Now that I am retired I am able to simply stay home until my body adjusts to whatever allergic reaction I have had to things floating in the air. When I was still teaching my problem was far more serious. I never felt so bad that I need to retire to bed or stay at home, but attempting to teach a lesson in mathematics with a voice so small that it sounded as though it belonged to a tiny mouse was almost impossible. Sadly each school year of my career I found myself attempting to manage students while keeping them in a learning mode without the aid of my voice that would carry across a room. It was always a challenge.

Amazingly my students always rallied to help me. They immediately sensed my predicament and rather than taking advantage of my inability to actually control the situation they resorted to extreme kindness toward me. No matter how rowdy the group of kids might have been under ordinary circumstances they rose to the occasion and proved themselves to be helpful in my time of need. It was as though their natural tendencies to be good overcame any temptations to use my illness against me. I always let them know how much I appreciated their efforts once my voice finally returned, and they assured me that they would save their shenanigans until it was a fair competition.

I find that all people, not just my students, trend toward kindness. This year when my annual bout of laryngitis came I was scheduled to have my driver’s license renewed. Upon my arrival the workers at the DPS were determined to be as surly as they are known to be until they realized that the squeak in my voice was real. Each person suddenly became incredibly helpful and even smiled at me. They actually seemed to enjoy having an opportunity to be nice. Instead of barking orders they treated me gently and even made suggestions as to how I might treat my illness.

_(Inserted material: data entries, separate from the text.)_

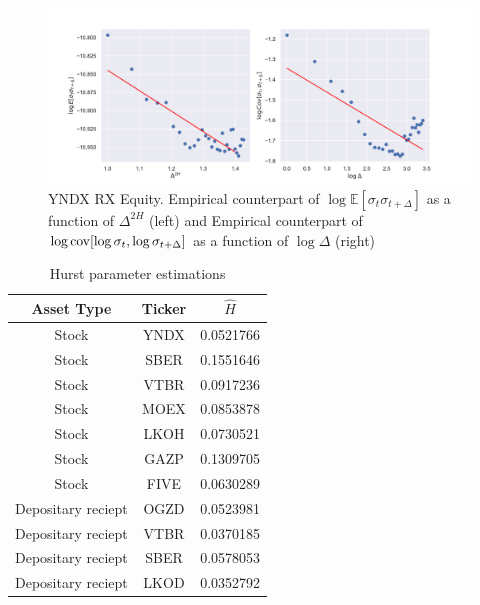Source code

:             \begin{frame}{}
                \begin{figure}
                    \includegraphics[width=\textwidth]{fig/YNDX RX Equity logE vs logD.pdf}
                    \caption{YNDX RX Equity. Empirical counterpart of $\log\mathbb{E} \left[\sigma_{t}\sigma_{t+\Delta}\right]$ as a function of $\Delta^{2H}$ (left) and Empirical counterpart of $\log\operatorname*{cov} [\log\sigma_{t}, \log\sigma_{t+\Delta}]$ as a function of $\log\Delta$ (right)}
                \end{figure}
            \end{frame}

            \begin{frame}{}
                \begin{table}[htbp]
                    \centering
                    \begin{tabular}{|c|c|c|}
                        \hline
                        Asset Type               & Ticker & $\hat H$  \\ \hline
                        \hline
                        Stock                    & YNDX   & 0.0521766 \\ \hline
                        Stock                    & SBER   & 0.1551646 \\ \hline
                        Stock                    & VTBR   & 0.0917236 \\ \hline
                        Stock                    & MOEX   & 0.0853878 \\ \hline
                        Stock                    & LKOH   & 0.0730521 \\ \hline
                        Stock                    & GAZP   & 0.1309705 \\ \hline
                        Stock                    & FIVE   & 0.0630289 \\ \hline
                        \hline
                        Depositary reciept       & OGZD   & 0.0523981 \\ \hline
                        Depositary reciept       & VTBR   & 0.0370185 \\ \hline
                        Depositary reciept       & SBER   & 0.0578053 \\ \hline
                        Depositary reciept       & LKOD   & 0.0352792 \\ \hline
                    \end{tabular}
                    \caption{Hurst parameter estimations}
                    \label{table:hurst_est}
                \end{table}
            \end{frame}

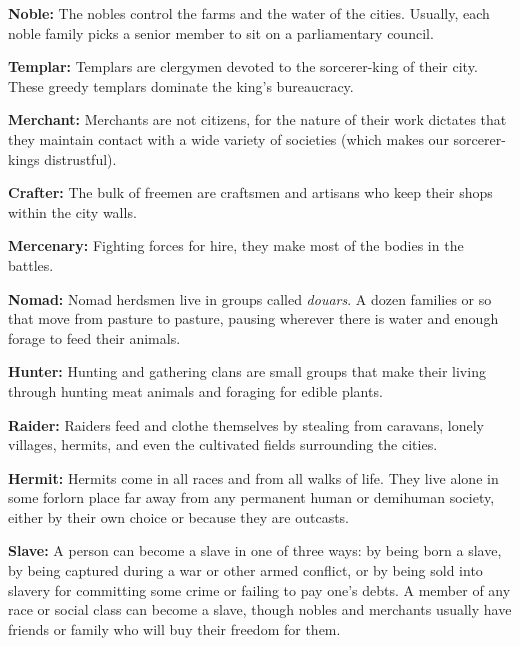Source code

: \begin{itemize*}
	\item \textbf{Noble:} The nobles control the farms and the water of the cities. Usually, each noble family picks a senior member to sit on a parliamentary council.
	\item \textbf{Templar:} Templars are clergymen devoted to the sorcerer-king of their city. These greedy templars dominate the king's bureaucracy.
	\item \textbf{Merchant:} Merchants are not citizens, for the nature of their work dictates that they maintain contact with a wide variety of societies (which makes our sorcerer-kings distrustful).
	\item \textbf{Crafter:}  The bulk of freemen are craftsmen and artisans who keep their shops within the city walls.
	\item \textbf{Mercenary:} Fighting forces for hire, they make most of the bodies in the battles. %
	\item \textbf{Nomad:} Nomad herdsmen live in groups called \textit{douars}. A dozen families or so that move from pasture to pasture, pausing wherever there is water and enough forage to feed their animals. %
	\item \textbf{Hunter:} Hunting and gathering clans are small groups that make their living through hunting meat animals and foraging for edible plants.
	\item \textbf{Raider:} Raiders feed and clothe themselves by stealing from caravans, lonely villages, hermits, and even the cultivated fields surrounding the cities. %
	\item \textbf{Hermit:} Hermits come in all races and from all walks of life. They live alone in some forlorn place far away from any permanent human or demihuman society, either by their own choice or because they are outcasts.
	\item \textbf{Slave:} A person can become a slave in one of three ways: by being born a slave, by being captured during a war or other armed conflict, or by being sold into slavery for committing some crime or failing to pay one's debts. A member of any race or social class can become a slave, though nobles and merchants usually have friends or family who will buy their freedom for them.
\end{itemize*}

On an evening when I was slated to help my grandsons review for a Pre Calculus test I stopped at a Starbuck’s to get some hot tea in the hopes that it might keep my voice going long enough to be of use to the study process. The barista was quite patient as I attempted to squeak out my order. The expression on his face told me that he was feeling my pain. When I was searching for the change I needed to pay my bill he anxiously waved away the few pennies that I was unable to locate and wished me godspeed and a quick recovery.

I suppose that my point is that each fall when my allergies wreak havoc on my system I am reminded that people are truly good. It’s always been that way and I am certain it always will be. It’s easy to focus on the ugliness in the world but it is the exception, not the rule. That’s why we notice it. What we often fail to see are the thousands of moments when we humans take care of one another without even being asked to do so. Being nudged to remember this each fall is just one more reason that I so love this time of year.